To examine whether RA is required for pharyngeal tooth induction, medaka and Astyanax embryos were treated with DEAB from the end of somitogenesis onward, i.e., after RA is required for the maintenance of NCC derivates. In these experiments, where RA inhibition commences before tooth marker gene expression, induction of pharyngeal teeth surprisingly was not compromised in either species (Fig. 4D, F). Because we did not anticipate a difference in RA requirements for pharyngeal dentition between teleosts species, we examined whether higher doses of DEAB, up to 160 μM for the medaka and 75 μM for Astyananx at different developmental stages, would affect pharyngeal tooth development. Neither of these treatments led to an absence of pharyngeal teeth (Table 2). However, earlier treatments lead to an absence of pharyngeal tooth development: for example, when DEAB was applied at 24 hpf in Astyanax, no pharyngeal teeth were visible at 75 hpf (n=8), while 50% of embryos had teeth when DEAB was applied at 27 hpf (n=8), and all embryos developed teeth when DEAB was added at 30 hpf or later (n=16) (Table 2). However, a lack of RA during early stage of embryonic development (i.e., 24 hpf in Astyanax) will affect the maintenance of posterior NCC derivates (24), leading to an absence of posterior structure in the pharynx including teeth. In our experimental settings, pharyngeal teeth are induced at ∼60 hpf in Astyanax (Supplemental Fig. S4), meaning that DEAB treatment from 30 hpf onward will definitively target this developmental stage. We believe that 27 hpf is the end of RA requirement for maintenance of the posterior NCCs in Astyanax; that is why DEAB treatments starting at this stage or earlier prevent pharyngeal tooth induction by suppressing posterior NCC derivatives, while later treatments (after 27 hpf) only target pharyngeal tooth induction without any effect. Notably, typical defects that accompany the loss of RA signaling, like pericardial edema and a failure of swim bladder inflation, were always observed after DEAB treatments at the higher doses. The inhibition experiments showed that pharyngeal tooth induction is not dependent on RA in medaka and Astyanax, even though in zebrafish teeth clearly fail to be induced in the absence of RA signaling.

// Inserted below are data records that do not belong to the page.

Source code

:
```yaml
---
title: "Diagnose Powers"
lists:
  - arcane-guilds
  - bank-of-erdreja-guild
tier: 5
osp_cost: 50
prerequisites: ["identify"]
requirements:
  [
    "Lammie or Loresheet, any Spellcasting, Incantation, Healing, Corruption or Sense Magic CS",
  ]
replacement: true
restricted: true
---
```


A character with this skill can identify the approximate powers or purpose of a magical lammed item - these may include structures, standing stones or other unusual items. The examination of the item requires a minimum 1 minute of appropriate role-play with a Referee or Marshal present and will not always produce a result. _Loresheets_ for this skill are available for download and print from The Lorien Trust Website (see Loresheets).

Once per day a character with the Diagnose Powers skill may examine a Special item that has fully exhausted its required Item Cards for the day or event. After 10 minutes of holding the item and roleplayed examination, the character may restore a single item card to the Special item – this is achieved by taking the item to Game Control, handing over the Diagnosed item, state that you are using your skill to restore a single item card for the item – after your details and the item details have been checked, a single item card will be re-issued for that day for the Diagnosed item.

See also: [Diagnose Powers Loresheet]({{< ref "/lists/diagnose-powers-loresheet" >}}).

Differential requirements for RA signaling in the posterior pharynx correlate with distinct aldh1a2 expression patterns in teleosts

To examine whether the lack of RA requirement for pharyngeal tooth induction in medaka and Astyanax might be linked to differences in RA synthesis, we compared aldh1a2 expression with that in zebrafish. Since heterochronic shifts in pharyngeal tooth induction are more pronounced between zebrafish and medaka (Supplemental Fig. S4), we compared the gene expression patterns of aldh1a2 orthologues of Astyanax and zebrafish, which develop at more similar rates. At 26 hpf in zebrafish, aldh1a2 is detected in the dorsal retina, the caudal part of the branchial arch primordium, and in the somitic mesoderm (Fig. 5AC; ref. 23). A similar pattern is observed for the Astyanax orthologue of aldh1a2 (Fig. 5EG), suggesting an overall evolutionary conservation of aldh1a2 gene expression in Ostariophysi, the taxon containing the orders Characiformes and Cypriniformes.

Figure 5.

Figure 5.

aldh1a2 expression in zebrafish and Mexican tetra embryos. A–H) aldh1a2 expression in embryos at 26 hpf for zebrafish and 27 hpf for Mexian tetra. Arrows indicate expression in the caudal branchial arch; arrowheads denote expression in the dorsal retina. I–P) aldh1a2 expression at 44 hpf. Arrows indicate the 2 patches of cells in the ventral posterior pharynx in zebrafish (J) and the expression in the caudal branchial arch in Astyanax (N). White lines (K, O) demarcate the midline of the embryo; black lines (O) the limit of aldh1a2 expression in the pharynx toward the midline. Asterisks (D, H, K, L, P) mark the putative location of the induction of the first tooth. Note that this location is within the aldh1a2-positive cells for the zebrafish (K) but not for the Astyanax as marked by the black arrows (O). Scale bars = 100 μm.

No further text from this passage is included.